When I first started, I was pretty stupid. Luckily I have learned from my mistakes.
Also, make sure you’re running for the right reasons. You don’t have to run to be healthy, nor do you have to run to be physically fit. I know that if you give running a chance, you’re going to be addicted.
1. Get A Good Pair Of Shoes
Before you start running, you’re going to need a pair of shoes that will work with how your body runs.
Go straight to the experts at a running store. Plan on spending some time there because the store clerk should ask you several questions and have several running shoe options for you to try out. If they don’t, go somewhere else.
Also, have the store clerk do a gait analysis for you. He’ll watch you run in the running shoes (most likely on the treadmill) and determine your running style. This will determine if you’re overpronating (your foot rolls inward) or supinating (your foot rolls outward) when your foot strikes the ground.
You can run in an old shirt and shorts, but you need good shoes.
2. Start With A Run/Walk Method
When it comes to running, you always want to start slow and slowly increase your mileage.
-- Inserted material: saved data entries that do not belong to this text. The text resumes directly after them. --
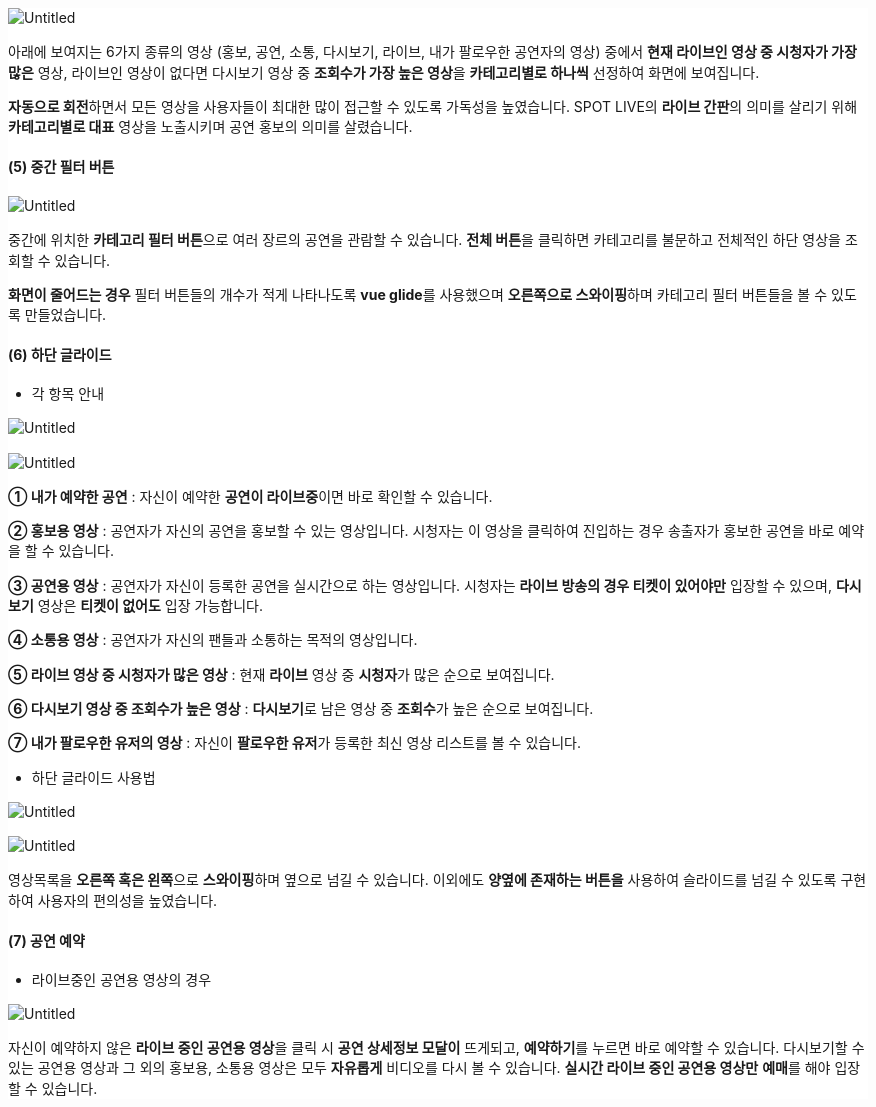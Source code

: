 ![Untitled](Hompage_Manual.assets/Untitled_4.png)

아래에 보여지는 6가지 종류의 영상 (홍보, 공연, 소통, 다시보기, 라이브, 내가 팔로우한 공연자의 영상) 중에서 **현재 라이브인 영상 중 시청자가 가장 많은** 영상, 라이브인 영상이 없다면 다시보기 영상 중 **조회수가 가장 높은 영상**을 **카테고리별로 하나씩** 선정하여 화면에 보여집니다.

**자동으로 회전**하면서 모든 영상을 사용자들이 최대한 많이 접근할 수 있도록 가독성을 높였습니다. SPOT LIVE의 **라이브 간판**의 의미를 살리기 위해 **카테고리별로 대표** 영상을 노출시키며 공연 홍보의 의미를 살렸습니다.

#### (5) 중간 필터 버튼

![Untitled](Hompage_Manual.assets/Untitled_5-16309765876936.png)

중간에 위치한 **카테고리 필터 버튼**으로 여러 장르의 공연을 관람할 수 있습니다.  **전체 버튼**을 클릭하면 카테고리를 불문하고 전체적인 하단 영상을 조회할 수 있습니다.

**화면이 줄어드는 경우** 필터 버튼들의 개수가 적게 나타나도록 **vue glide**를 사용했으며 **오른쪽으로 스와이핑**하며 카테고리 필터 버튼들을 볼 수 있도록 만들었습니다.

#### (6) 하단 글라이드 

- 각 항목 안내

![Untitled](Hompage_Manual.assets/Untitled_8-16309766019319.png)

![Untitled](Hompage_Manual.assets/Untitled_9-163097660650110.png)

**① 내가 예약한 공연** : 자신이 예약한 **공연이 라이브중**이면 바로 확인할 수 있습니다. 

**② 홍보용 영상** : 공연자가 자신의 공연을 홍보할 수 있는 영상입니다. 시청자는 이 영상을 클릭하여 진입하는 경우 송출자가 홍보한 공연을 바로 예약을 할 수 있습니다.

**③ 공연용 영상** : 공연자가 자신이 등록한 공연을 실시간으로 하는 영상입니다. 시청자는 **라이브 방송의 경우 티켓이 있어야만** 입장할 수 있으며, **다시보기** 영상은 **티켓이 없어도** 입장 가능합니다.

**④ 소통용 영상** : 공연자가 자신의 팬들과 소통하는 목적의 영상입니다.

**⑤ 라이브 영상 중 시청자가 많은 영상** : 현재 **라이브** 영상 중 **시청자**가 많은 순으로 보여집니다.

**⑥ 다시보기 영상 중 조회수가 높은 영상** : **다시보기**로 남은 영상 중 **조회수**가 높은 순으로 보여집니다.

**⑦ 내가 팔로우한 유저의 영상** : 자신이 **팔로우한 유저**가 등록한 최신 영상 리스트를 볼 수 있습니다.

- 하단 글라이드 사용법

![Untitled](Hompage_Manual.assets/Untitled_10-163097661072911.png)

![Untitled](Hompage_Manual.assets/Untitled_11.png)

영상목록을 **오른쪽 혹은 왼쪽**으로 **스와이핑**하며 옆으로 넘길 수 있습니다. 이외에도 **양옆에 존재하는 버튼을** 사용하여 슬라이드를 넘길 수 있도록 구현하여 사용자의 편의성을 높였습니다.

#### (7) 공연 예약 

- 라이브중인 공연용 영상의 경우

![Untitled](Hompage_Manual.assets/Untitled_6-16309765934817.png)

자신이 예약하지 않은 **라이브 중인 공연용 영상**을 클릭 시 **공연 상세정보 모달이** 뜨게되고, **예약하기**를 누르면 바로 예약할 수 있습니다. 다시보기할 수 있는 공연용 영상과 그 외의 홍보용, 소통용 영상은 모두 **자유롭게** 비디오를 다시 볼 수 있습니다. **실시간 라이브 중인 공연용 영상만** **예매**를 해야 입장할 수 있습니다.
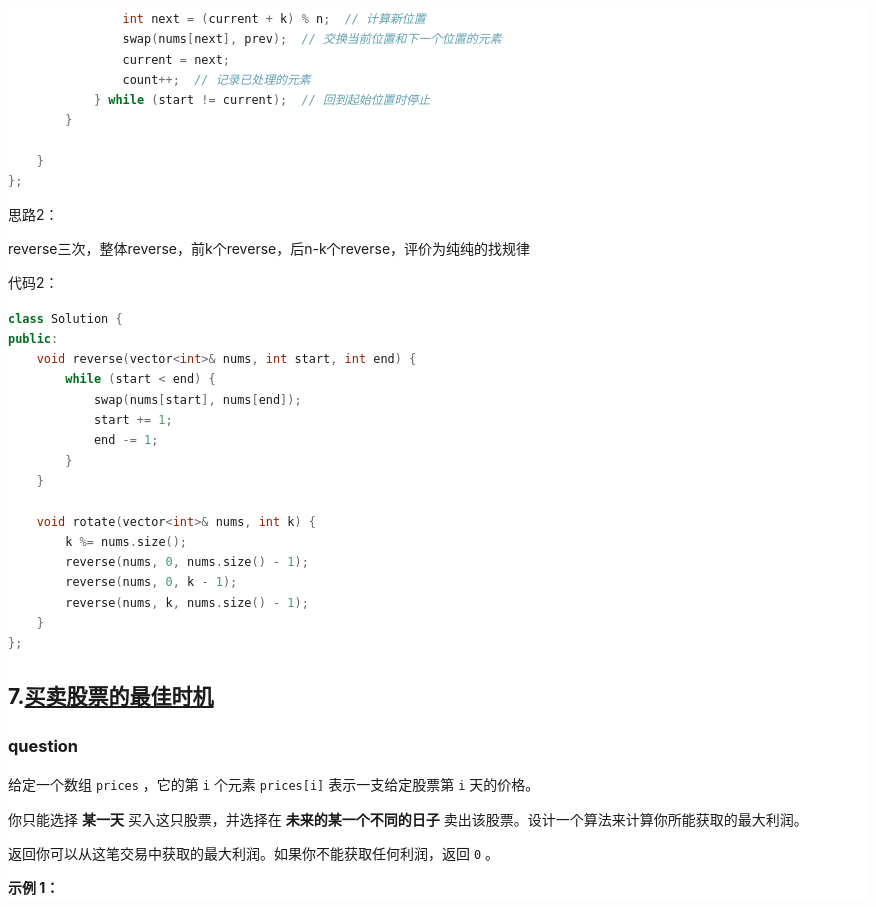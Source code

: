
 ``````cpp
                int next = (current + k) % n;  // 计算新位置
                swap(nums[next], prev);  // 交换当前位置和下一个位置的元素
                current = next;
                count++;  // 记录已处理的元素
            } while (start != current);  // 回到起始位置时停止
        }

    }
};
``````

思路2：

reverse三次，整体reverse，前k个reverse，后n-k个reverse，评价为纯纯的找规律

代码2：

``````cpp
class Solution {
public:
    void reverse(vector<int>& nums, int start, int end) {
        while (start < end) {
            swap(nums[start], nums[end]);
            start += 1;
            end -= 1;
        }
    }

    void rotate(vector<int>& nums, int k) {
        k %= nums.size();
        reverse(nums, 0, nums.size() - 1);
        reverse(nums, 0, k - 1);
        reverse(nums, k, nums.size() - 1);
    }
};


``````



## 7.[买卖股票的最佳时机](https://leetcode.cn/problems/best-time-to-buy-and-sell-stock/)

### question

给定一个数组 `prices` ，它的第 `i` 个元素 `prices[i]` 表示一支给定股票第 `i` 天的价格。

你只能选择 **某一天** 买入这只股票，并选择在 **未来的某一个不同的日子** 卖出该股票。设计一个算法来计算你所能获取的最大利润。

返回你可以从这笔交易中获取的最大利润。如果你不能获取任何利润，返回 `0` 。

 

**示例 1：**
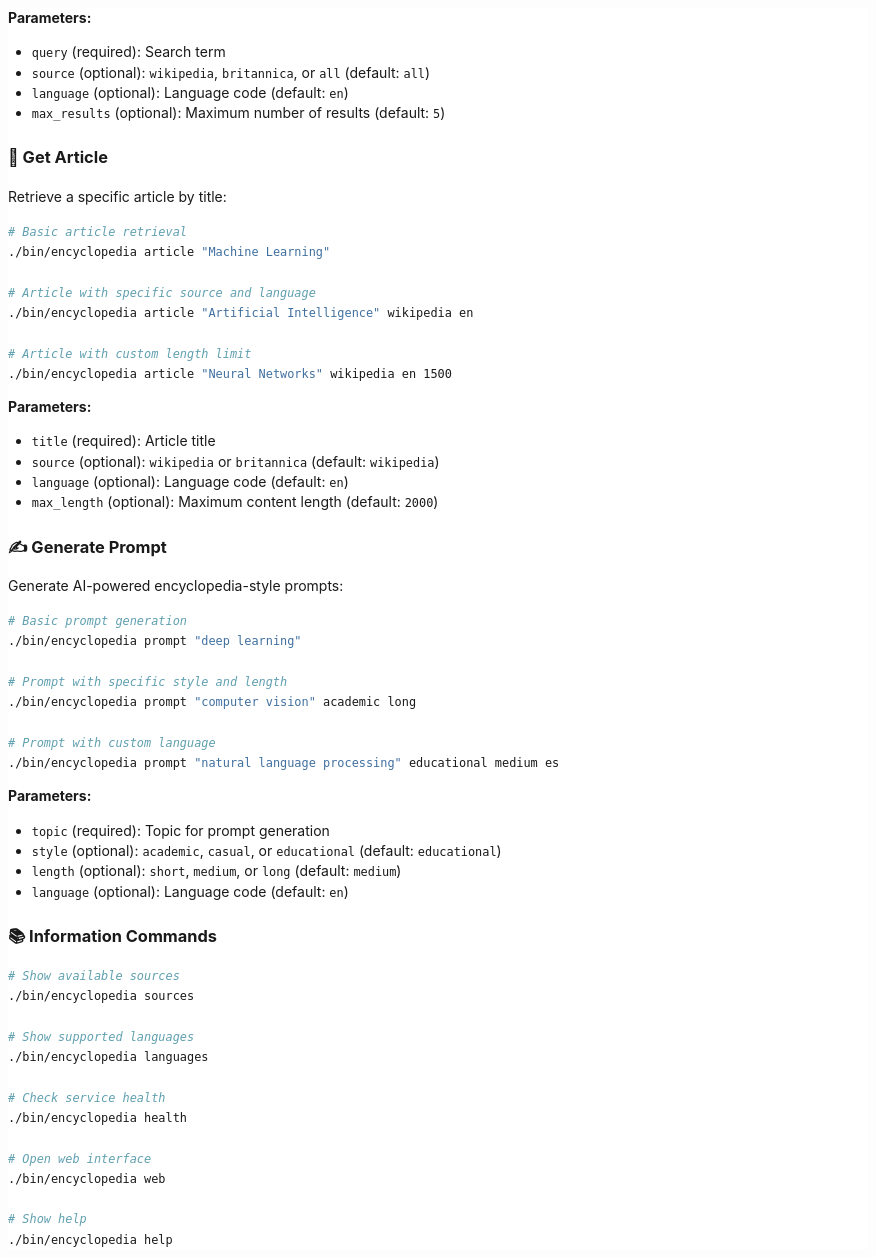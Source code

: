 **Parameters:**
- `query` (required): Search term
- `source` (optional): `wikipedia`, `britannica`, or `all` (default: `all`)
- `language` (optional): Language code (default: `en`)
- `max_results` (optional): Maximum number of results (default: `5`)

### 📖 Get Article

Retrieve a specific article by title:

```bash
# Basic article retrieval
./bin/encyclopedia article "Machine Learning"

# Article with specific source and language
./bin/encyclopedia article "Artificial Intelligence" wikipedia en

# Article with custom length limit
./bin/encyclopedia article "Neural Networks" wikipedia en 1500
```

**Parameters:**
- `title` (required): Article title
- `source` (optional): `wikipedia` or `britannica` (default: `wikipedia`)
- `language` (optional): Language code (default: `en`)
- `max_length` (optional): Maximum content length (default: `2000`)

### ✍️ Generate Prompt

Generate AI-powered encyclopedia-style prompts:

```bash
# Basic prompt generation
./bin/encyclopedia prompt "deep learning"

# Prompt with specific style and length
./bin/encyclopedia prompt "computer vision" academic long

# Prompt with custom language
./bin/encyclopedia prompt "natural language processing" educational medium es
```

**Parameters:**
- `topic` (required): Topic for prompt generation
- `style` (optional): `academic`, `casual`, or `educational` (default: `educational`)
- `length` (optional): `short`, `medium`, or `long` (default: `medium`)
- `language` (optional): Language code (default: `en`)

### 📚 Information Commands

```bash
# Show available sources
./bin/encyclopedia sources

# Show supported languages
./bin/encyclopedia languages

# Check service health
./bin/encyclopedia health

# Open web interface
./bin/encyclopedia web

# Show help
./bin/encyclopedia help
```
After you’ve warmed-up by walking for a few minutes, run for a short segment and then take a walk break. If you’re just starting, you can alternate very short run segments with longer walking segments, such as 1 minute running, 7 minutes walking.
Keep repeating your run/walk pattern until you’ve covered your goal distance or time.
As you continue with your run/walk program, try to extend the amount of time you’re running and reduce your walking time.
Eventually, you’ll be running the whole time!
3. Experiment With What Foods Work For You
I would recommend these resources:
4. Stretch Well
Before you start running, do a few dynamic stretches to warm up your muscles (or start slowly).
The time to do static stretching is AFTER your run. I spend about 15-20 minutes each day stretching and using my foam roller. In terms of recovery, it’s like night and day. Trust me, a little stretching goes a long way.
5. Know Your Limits
Side note: I know my alcohol limits.
I used to have an “all or nothing” attitude when it came to running (or anything). I have a perfectionist mindset, so sometimes it’s very easy for me to overdo it.
ALL runners should follow the 10 percent rule (which states you shouldn’t increase your running mileage by more than 10 percent from one week to the next). EX: If you currently run 30 miles a week, running 50 miles the next week might be asking for trouble. You can safely add 3 miles (10% of 3). You may get away with it initially, but you might get injured later on (been there done that).
In short: “No pain no gain” is not always true.